### Brief:
Copy out the lines below that hold the word "клетку".

Start of Information provided

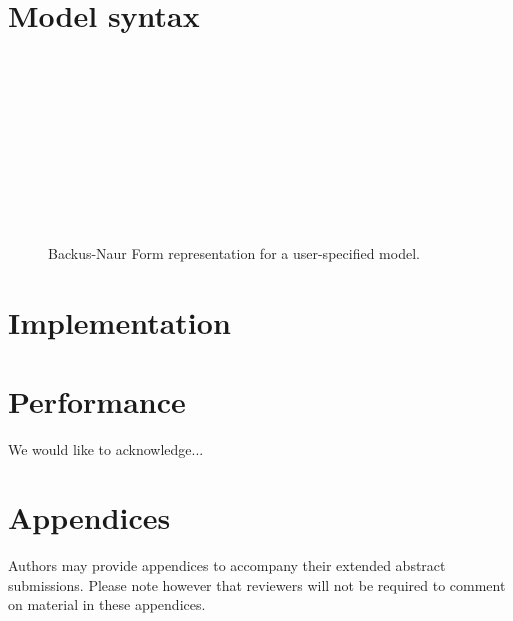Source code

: \documentclass[anonymous=false, %
               format=acmsmall, %
               review=true, %
               screen=true, %
               nonacm=true]{acmart}
\begin{document}
\section{Model syntax}


\begin{figure}[!t]
  \centering
\begin{bnf*}
  \\
   \\
   \\ 
   \\
   \\
   \bnfsp {} \\
   \\
   \\ 
   \\
\end{bnf*}
  \caption{Backus-Naur Form representation for a user-specified model.}
  \label{fig:bnf}
\end{figure}

\section{Implementation}



\section{Performance}



\begin{acks}
We would like to acknowledge...
\end{acks}




\appendix

\section{Appendices}

Authors may provide appendices to accompany their extended abstract submissions. Please note however that reviewers will not be required to comment on material in these appendices.
\end{document}
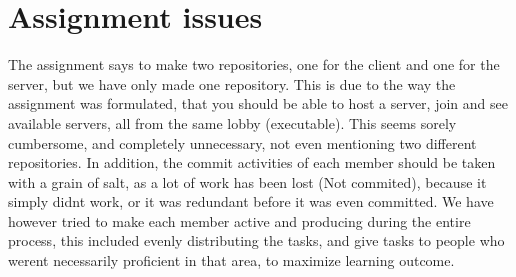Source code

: \section*{Assignment issues}

The assignment says to make two repositories, one for the client and one for the server, but we have only made one repository. This is due to the way the assignment was formulated, that you should be able to host a server, join and see available servers, all from the same lobby (executable). This seems sorely cumbersome, and completely unnecessary, not even mentioning two different repositories. In addition, the commit activities of each member should be taken with a grain of salt, as a lot of work has been lost (Not commited), because it simply didn\textquotesingle{}t work, or it was redundant before it was even committed. We have however tried to make each member active and producing during the entire process, this included evenly distributing the tasks, and give tasks to people who weren\textquotesingle{}t necessarily proficient in that area, to maximize learning outcome. 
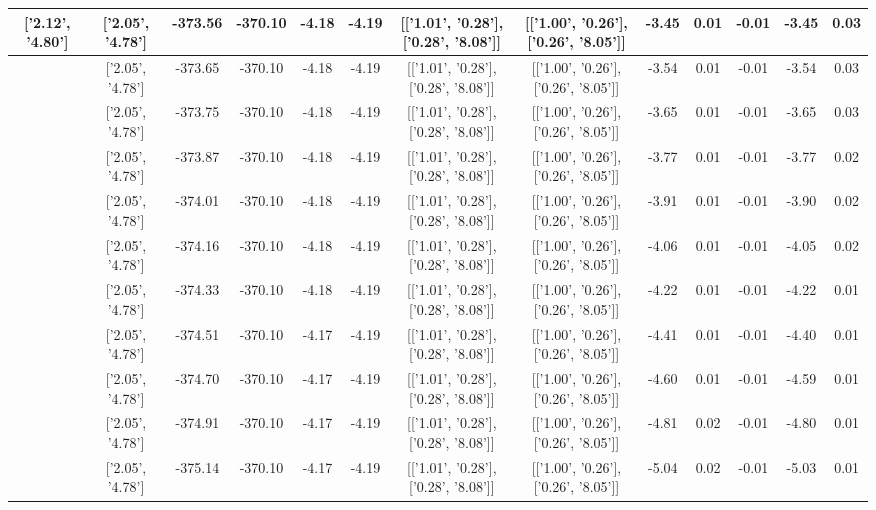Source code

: \begin{table}[htbp]
\begin{adjustbox}{angle=90}
\begin{tabular}{|c|c|c|c|c|c|c|c|c|c|c|c|c|}
 ['2.12', '4.80'] & ['2.05', '4.78'] & -373.56 & -370.10 & -4.18 & -4.19 & [['1.01', '0.28'], ['0.28', '8.08']] & [['1.00', '0.26'], ['0.26', '8.05']] & -3.45 & 0.01 & -0.01 & -3.45 & 0.03\\ \hline
 ['2.13', '4.80'] & ['2.05', '4.78'] & -373.65 & -370.10 & -4.18 & -4.19 & [['1.01', '0.28'], ['0.28', '8.08']] & [['1.00', '0.26'], ['0.26', '8.05']] & -3.54 & 0.01 & -0.01 & -3.54 & 0.03\\ \hline
 ['2.14', '4.80'] & ['2.05', '4.78'] & -373.75 & -370.10 & -4.18 & -4.19 & [['1.01', '0.28'], ['0.28', '8.08']] & [['1.00', '0.26'], ['0.26', '8.05']] & -3.65 & 0.01 & -0.01 & -3.65 & 0.03\\ \hline
 ['2.15', '4.80'] & ['2.05', '4.78'] & -373.87 & -370.10 & -4.18 & -4.19 & [['1.01', '0.28'], ['0.28', '8.08']] & [['1.00', '0.26'], ['0.26', '8.05']] & -3.77 & 0.01 & -0.01 & -3.77 & 0.02\\ \hline
 ['2.16', '4.81'] & ['2.05', '4.78'] & -374.01 & -370.10 & -4.18 & -4.19 & [['1.01', '0.28'], ['0.28', '8.08']] & [['1.00', '0.26'], ['0.26', '8.05']] & -3.91 & 0.01 & -0.01 & -3.90 & 0.02\\ \hline
 ['2.17', '4.81'] & ['2.05', '4.78'] & -374.16 & -370.10 & -4.18 & -4.19 & [['1.01', '0.28'], ['0.28', '8.08']] & [['1.00', '0.26'], ['0.26', '8.05']] & -4.06 & 0.01 & -0.01 & -4.05 & 0.02\\ \hline
 ['2.19', '4.81'] & ['2.05', '4.78'] & -374.33 & -370.10 & -4.18 & -4.19 & [['1.01', '0.28'], ['0.28', '8.08']] & [['1.00', '0.26'], ['0.26', '8.05']] & -4.22 & 0.01 & -0.01 & -4.22 & 0.01\\ \hline
 ['2.20', '4.81'] & ['2.05', '4.78'] & -374.51 & -370.10 & -4.17 & -4.19 & [['1.01', '0.28'], ['0.28', '8.08']] & [['1.00', '0.26'], ['0.26', '8.05']] & -4.41 & 0.01 & -0.01 & -4.40 & 0.01\\ \hline
 ['2.21', '4.82'] & ['2.05', '4.78'] & -374.70 & -370.10 & -4.17 & -4.19 & [['1.01', '0.28'], ['0.28', '8.08']] & [['1.00', '0.26'], ['0.26', '8.05']] & -4.60 & 0.01 & -0.01 & -4.59 & 0.01\\ \hline
 ['2.22', '4.82'] & ['2.05', '4.78'] & -374.91 & -370.10 & -4.17 & -4.19 & [['1.01', '0.28'], ['0.28', '8.08']] & [['1.00', '0.26'], ['0.26', '8.05']] & -4.81 & 0.02 & -0.01 & -4.80 & 0.01\\ \hline
 ['2.23', '4.82'] & ['2.05', '4.78'] & -375.14 & -370.10 & -4.17 & -4.19 & [['1.01', '0.28'], ['0.28', '8.08']] & [['1.00', '0.26'], ['0.26', '8.05']] & -5.04 & 0.02 & -0.01 & -5.03 & 0.01\\ \hline

\end{tabular}
\end{adjustbox}
\end{table}
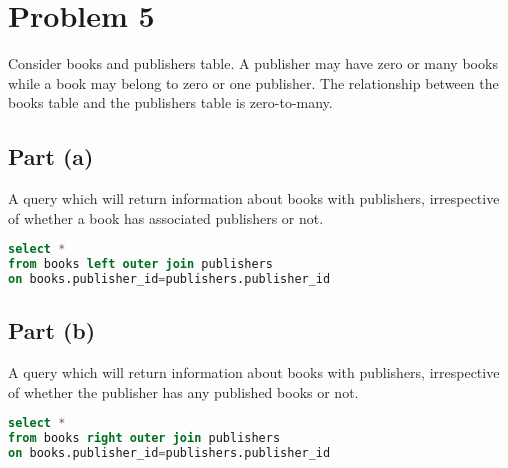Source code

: \documentclass{article}
\begin{document}
\section{Problem 5}
Consider books and publishers table. A publisher may have zero or many books while a book may belong to zero or one publisher. The relationship
between the books table and the publishers table is zero-to-many.
\newpage
\subsection{Part (a)}
A query which will return information about books with publishers, irrespective of whether a book
has associated publishers or not.
\begin{lstlisting}[language=sql]
select *
from books left outer join publishers
on books.publisher_id=publishers.publisher_id
\end{lstlisting}

\subsection{Part (b)}
A query which will return information about books with publishers, irrespective of whether the
publisher has any published books or not.
\begin{lstlisting}[language=sql]
select *
from books right outer join publishers
on books.publisher_id=publishers.publisher_id
\end{lstlisting}
\end{document}
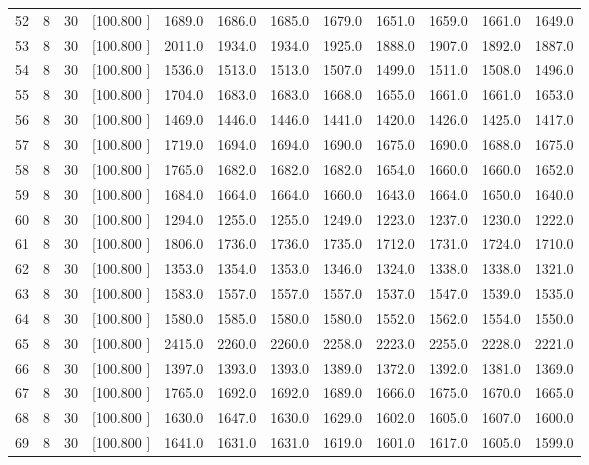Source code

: \documentclass[12pt,a4paper]{article}
\begin{document}
\begin{center}
{\begin{tabular}{r r r r r r r r r r r r}
  52&  8& 30&[100.800   ]&  1689.0&  1686.0&  1685.0&  1679.0&  1651.0&  1659.0&  1661.0&  1649.0\\[-0.02in]
  53&  8& 30&[100.800   ]&  2011.0&  1934.0&  1934.0&  1925.0&  1888.0&  1907.0&  1892.0&  1887.0\\[-0.02in]
  54&  8& 30&[100.800   ]&  1536.0&  1513.0&  1513.0&  1507.0&  1499.0&  1511.0&  1508.0&  1496.0\\[-0.02in]
  55&  8& 30&[100.800   ]&  1704.0&  1683.0&  1683.0&  1668.0&  1655.0&  1661.0&  1661.0&  1653.0\\[-0.02in]
  56&  8& 30&[100.800   ]&  1469.0&  1446.0&  1446.0&  1441.0&  1420.0&  1426.0&  1425.0&  1417.0\\[-0.02in]
  57&  8& 30&[100.800   ]&  1719.0&  1694.0&  1694.0&  1690.0&  1675.0&  1690.0&  1688.0&  1675.0\\[-0.02in]
  58&  8& 30&[100.800   ]&  1765.0&  1682.0&  1682.0&  1682.0&  1654.0&  1660.0&  1660.0&  1652.0\\[-0.02in]
  59&  8& 30&[100.800   ]&  1684.0&  1664.0&  1664.0&  1660.0&  1643.0&  1664.0&  1650.0&  1640.0\\[-0.02in]
  60&  8& 30&[100.800   ]&  1294.0&  1255.0&  1255.0&  1249.0&  1223.0&  1237.0&  1230.0&  1222.0\\[-0.02in]
  61&  8& 30&[100.800   ]&  1806.0&  1736.0&  1736.0&  1735.0&  1712.0&  1731.0&  1724.0&  1710.0\\[-0.02in]
  62&  8& 30&[100.800   ]&  1353.0&  1354.0&  1353.0&  1346.0&  1324.0&  1338.0&  1338.0&  1321.0\\[-0.02in]
  63&  8& 30&[100.800   ]&  1583.0&  1557.0&  1557.0&  1557.0&  1537.0&  1547.0&  1539.0&  1535.0\\[-0.02in]
  64&  8& 30&[100.800   ]&  1580.0&  1585.0&  1580.0&  1580.0&  1552.0&  1562.0&  1554.0&  1550.0\\[-0.02in]
  65&  8& 30&[100.800   ]&  2415.0&  2260.0&  2260.0&  2258.0&  2223.0&  2255.0&  2228.0&  2221.0\\[-0.02in]
  66&  8& 30&[100.800   ]&  1397.0&  1393.0&  1393.0&  1389.0&  1372.0&  1392.0&  1381.0&  1369.0\\[-0.02in]
  67&  8& 30&[100.800   ]&  1765.0&  1692.0&  1692.0&  1689.0&  1666.0&  1675.0&  1670.0&  1665.0\\[-0.02in]
  68&  8& 30&[100.800   ]&  1630.0&  1647.0&  1630.0&  1629.0&  1602.0&  1605.0&  1607.0&  1600.0\\[-0.02in]
  69&  8& 30&[100.800   ]&  1641.0&  1631.0&  1631.0&  1619.0&  1601.0&  1617.0&  1605.0&  1599.0\\[-0.02in]

\end{tabular}}
\end{center}
\end{document}
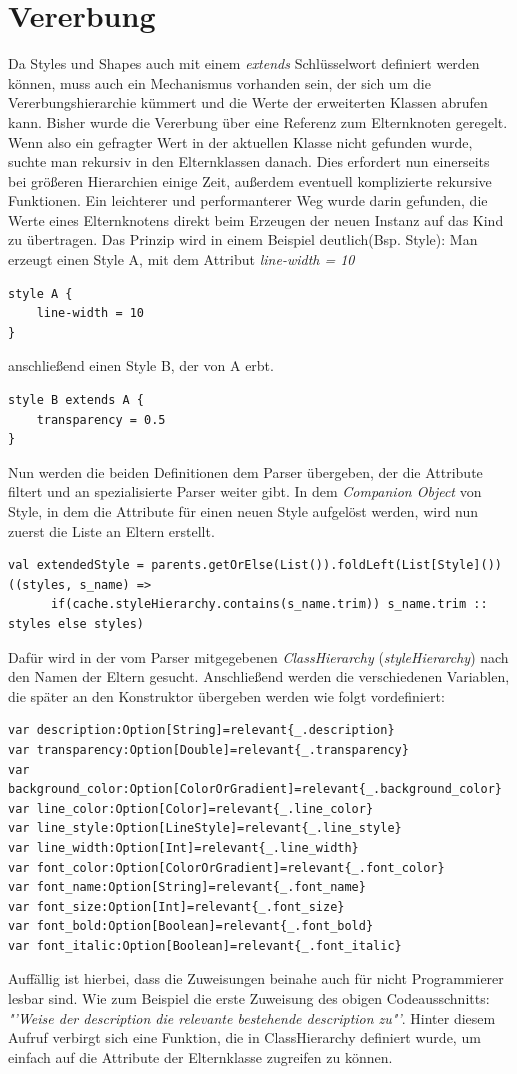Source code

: \section{Vererbung}\label{sectionInheritance}
Da Styles und Shapes auch mit einem \textit{extends} Schlüsselwort definiert werden können, muss auch ein Mechanismus vorhanden sein, der sich um die Vererbungshierarchie kümmert und die Werte der erweiterten Klassen abrufen kann.
Bisher wurde die Vererbung über eine Referenz zum Elternknoten geregelt. Wenn also ein gefragter Wert in der aktuellen Klasse nicht gefunden wurde, suchte man rekursiv in den Elternklassen danach.
Dies erfordert nun einerseits bei größeren Hierarchien einige Zeit, außerdem eventuell komplizierte rekursive Funktionen.
Ein leichterer und performanterer Weg wurde darin gefunden, die Werte eines Elternknotens direkt beim Erzeugen der neuen Instanz auf das Kind zu übertragen.
Das Prinzip wird in einem Beispiel deutlich(Bsp. Style):
Man erzeugt einen Style A, mit dem Attribut \textit{line-width = 10}\begin{lstlisting}[style=spray]
style A {
    line-width = 10
}
\end{lstlisting}anschließend einen Style B, der von A erbt.\begin{lstlisting}[style=spray]
style B extends A {
    transparency = 0.5
}
\end{lstlisting}
Nun werden die beiden Definitionen dem Parser übergeben, der die Attribute filtert und an spezialisierte Parser weiter gibt. In dem \textit{Companion Object} von Style, in dem die Attribute für einen neuen Style aufgelöst werden, wird nun zuerst die Liste an Eltern erstellt.
\begin{lstlisting}[style=scala]
val extendedStyle = parents.getOrElse(List()).foldLeft(List[Style]())((styles, s_name) =>
      if(cache.styleHierarchy.contains(s_name.trim)) s_name.trim :: styles else styles)
\end{lstlisting}Dafür wird in der vom Parser mitgegebenen \textit{ClassHierarchy} (\textit{styleHierarchy}) nach den Namen der Eltern gesucht.
Anschließend werden die verschiedenen Variablen, die später an den Konstruktor übergeben werden wie folgt vordefiniert:
\begin{lstlisting}[style=scala]
var description:Option[String]=relevant{_.description}
var transparency:Option[Double]=relevant{_.transparency} 
var background_color:Option[ColorOrGradient]=relevant{_.background_color}
var line_color:Option[Color]=relevant{_.line_color}
var line_style:Option[LineStyle]=relevant{_.line_style}
var line_width:Option[Int]=relevant{_.line_width}
var font_color:Option[ColorOrGradient]=relevant{_.font_color}
var font_name:Option[String]=relevant{_.font_name}
var font_size:Option[Int]=relevant{_.font_size}
var font_bold:Option[Boolean]=relevant{_.font_bold}
var font_italic:Option[Boolean]=relevant{_.font_italic}
\end{lstlisting}Auffällig ist hierbei, dass die Zuweisungen beinahe auch für nicht Programmierer lesbar sind. Wie zum Beispiel die erste Zuweisung des obigen Codeausschnitts: \textit{"'Weise der description die relevante bestehende description zu"'}. Hinter diesem Aufruf verbirgt sich eine Funktion, die in ClassHierarchy definiert wurde, um einfach auf die Attribute der Elternklasse zugreifen zu können.
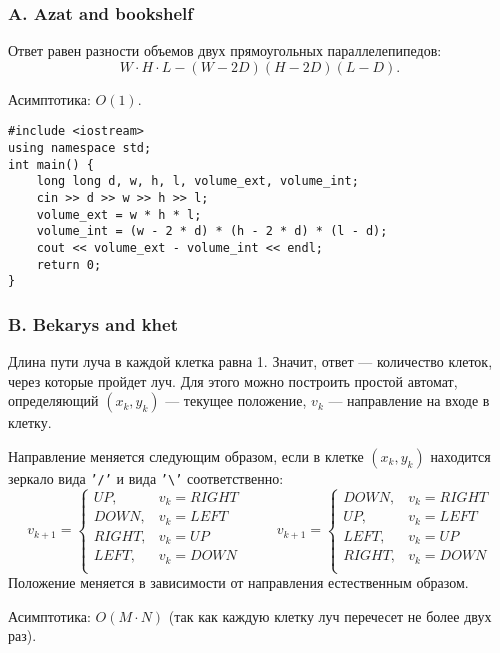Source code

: \subsubsection*{A. Azat and bookshelf}

Ответ равен разности объемов двух прямоугольных параллелепипедов:
$$W \cdot H \cdot L - (W - 2 D) (H - 2 D) (L - D).$$

Асимптотика: $O(1)$. 

\begin{lstlisting}
#include <iostream>
using namespace std;
int main() {
    long long d, w, h, l, volume_ext, volume_int;
    cin >> d >> w >> h >> l;
    volume_ext = w * h * l;
    volume_int = (w - 2 * d) * (h - 2 * d) * (l - d);
    cout << volume_ext - volume_int << endl;
    return 0;
}
\end{lstlisting}



\subsubsection*{B. Bekarys and khet}

Длина пути луча в каждой клетка равна 1. Значит, ответ --- количество клеток, через которые пройдет луч. Для этого можно построить простой автомат, определяющий $(x_k, y_k)$ --- текущее положение, $v_k$ --- направление на входе в клетку. 

Направление меняется следующим образом, если в клетке $(x_k, y_k)$ находится зеркало вида {\tt '/'} и вида {\tt '\textbackslash'} соответственно:
$$
v_{k+1} =
\begin{cases}
UP, & v_k = RIGHT \\
DOWN, & v_k = LEFT \\
RIGHT, & v_k = UP \\
LEFT, & v_k = DOWN \\
\end{cases}
\hspace{1cm}
v_{k+1} =
\begin{cases}
DOWN, & v_k = RIGHT \\
UP, & v_k = LEFT \\
LEFT, & v_k = UP \\
RIGHT, & v_k = DOWN \\
\end{cases}
$$
Положение меняется в зависимости от направления естественным образом.

Асимптотика: $O(M \cdot N)$ (так как каждую клетку луч перечесет не более двух раз).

End of Information provided

### Answer:
Длина пути луча в каждой клетка равна 1. Значит, ответ --- количество клеток, через которые пройдет луч. Для этого можно построить простой автомат, определяющий $(x_k, y_k)$ --- текущее положение, $v_k$ --- направление на входе в клетку. 
Асимптотика: $O(M \cdot N)$ (так как каждую клетку луч перечесет не более двух раз).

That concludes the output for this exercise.